I cannot put into words what happened the afternoon I was filled with the Holy Spirit except that it was powerful and profound. I felt Jesus' love and presence so strongly that it left me buzzing for three solid days and I felt more known and alive than I had ever done in my whole life.

I expect Saul must have felt the same.

Following that encounter my heart was transformed, I changed from tearing down Christians to reaching out to anyone I could to talk to about the person of Jesus. I was not like Saul perfectly qualified to be an evangelist: familiar with Greek language and culture and well versed in Jewish theology. I couldn't argue with the various points people made to me to discredit the Christian faith, but I could tell them what God had done in my life and how His love, grace and mercy had changed me and had changed my heart and why I made the choice to follow Him.

Looking back, I remember people coming up to me in my day-to-day life on a regular basis and randomly wanting to strike up conversation, commenting on the fact that there was something 'different' about me and I knowing that it was simply the Holy Spirit alive in me. It seemed so easy back then to talk about Jesus. Becoming a mother has since got in the way, priorities have changed and I know I need to be set on fire again for a faith and person I am so passionate about.

As I write I am reminded that I've been saved, I've been blessed, life has been incredibly hard and at times immensely painful, but God has always been there even when I thought He was silent. Becoming a Christian does not guarantee an easy life. Look at Saul - he began to suffer consequences for his conversion immediately after he started proclaiming Jesus.

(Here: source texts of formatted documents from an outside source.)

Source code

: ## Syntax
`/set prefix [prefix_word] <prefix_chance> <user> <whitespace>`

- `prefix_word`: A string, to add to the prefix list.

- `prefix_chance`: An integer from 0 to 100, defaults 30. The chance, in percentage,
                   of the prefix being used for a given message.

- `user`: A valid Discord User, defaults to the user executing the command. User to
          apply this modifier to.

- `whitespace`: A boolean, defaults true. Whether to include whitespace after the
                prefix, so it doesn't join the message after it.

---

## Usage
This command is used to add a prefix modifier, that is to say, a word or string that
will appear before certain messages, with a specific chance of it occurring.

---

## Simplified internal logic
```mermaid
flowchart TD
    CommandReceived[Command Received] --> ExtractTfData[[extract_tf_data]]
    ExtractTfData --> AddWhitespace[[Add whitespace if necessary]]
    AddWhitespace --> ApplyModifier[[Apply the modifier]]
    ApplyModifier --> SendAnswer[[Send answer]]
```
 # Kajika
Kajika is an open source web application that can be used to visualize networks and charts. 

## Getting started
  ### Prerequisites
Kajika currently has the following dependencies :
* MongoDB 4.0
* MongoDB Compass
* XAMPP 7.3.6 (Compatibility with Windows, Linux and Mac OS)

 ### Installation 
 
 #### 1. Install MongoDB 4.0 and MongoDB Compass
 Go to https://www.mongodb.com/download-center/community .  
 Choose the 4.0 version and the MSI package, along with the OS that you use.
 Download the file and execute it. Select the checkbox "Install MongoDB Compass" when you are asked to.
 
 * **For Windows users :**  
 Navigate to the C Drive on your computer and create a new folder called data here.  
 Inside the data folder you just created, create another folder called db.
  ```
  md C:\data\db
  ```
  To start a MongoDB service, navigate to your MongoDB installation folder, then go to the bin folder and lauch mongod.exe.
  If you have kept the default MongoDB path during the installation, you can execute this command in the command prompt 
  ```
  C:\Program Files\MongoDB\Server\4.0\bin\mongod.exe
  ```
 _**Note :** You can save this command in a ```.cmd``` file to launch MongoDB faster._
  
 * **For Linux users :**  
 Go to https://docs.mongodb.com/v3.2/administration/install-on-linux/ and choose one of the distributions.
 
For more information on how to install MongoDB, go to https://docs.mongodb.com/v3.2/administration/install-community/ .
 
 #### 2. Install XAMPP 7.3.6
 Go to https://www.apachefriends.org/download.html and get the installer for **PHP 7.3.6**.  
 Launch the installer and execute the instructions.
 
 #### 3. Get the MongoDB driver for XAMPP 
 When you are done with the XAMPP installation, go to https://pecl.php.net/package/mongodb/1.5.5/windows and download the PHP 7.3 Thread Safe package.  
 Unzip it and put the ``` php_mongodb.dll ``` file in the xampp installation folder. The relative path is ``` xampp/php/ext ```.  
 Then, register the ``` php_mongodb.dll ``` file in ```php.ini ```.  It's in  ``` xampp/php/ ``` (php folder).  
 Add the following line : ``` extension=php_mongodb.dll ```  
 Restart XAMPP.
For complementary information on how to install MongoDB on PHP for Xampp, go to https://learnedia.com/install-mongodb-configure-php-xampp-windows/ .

But, when God calls a person to a task, he equips that person for it. Saul could not have achieved what he did in his own strength. He was empowered by God.

Let's remind ourselves that we have been called by name, let's remind ourselves that God wants to use us to advance His kingdom, let's be bold like Saul, let's be willing like Saul, and let's ask God right now if there is anyone who He wants us to reach out to and see what happens...

My prayer for whoever reads this is not to be afraid of being different from the world, for your heart to break for those who don't yet know Jesus, and to ask God how to reach them.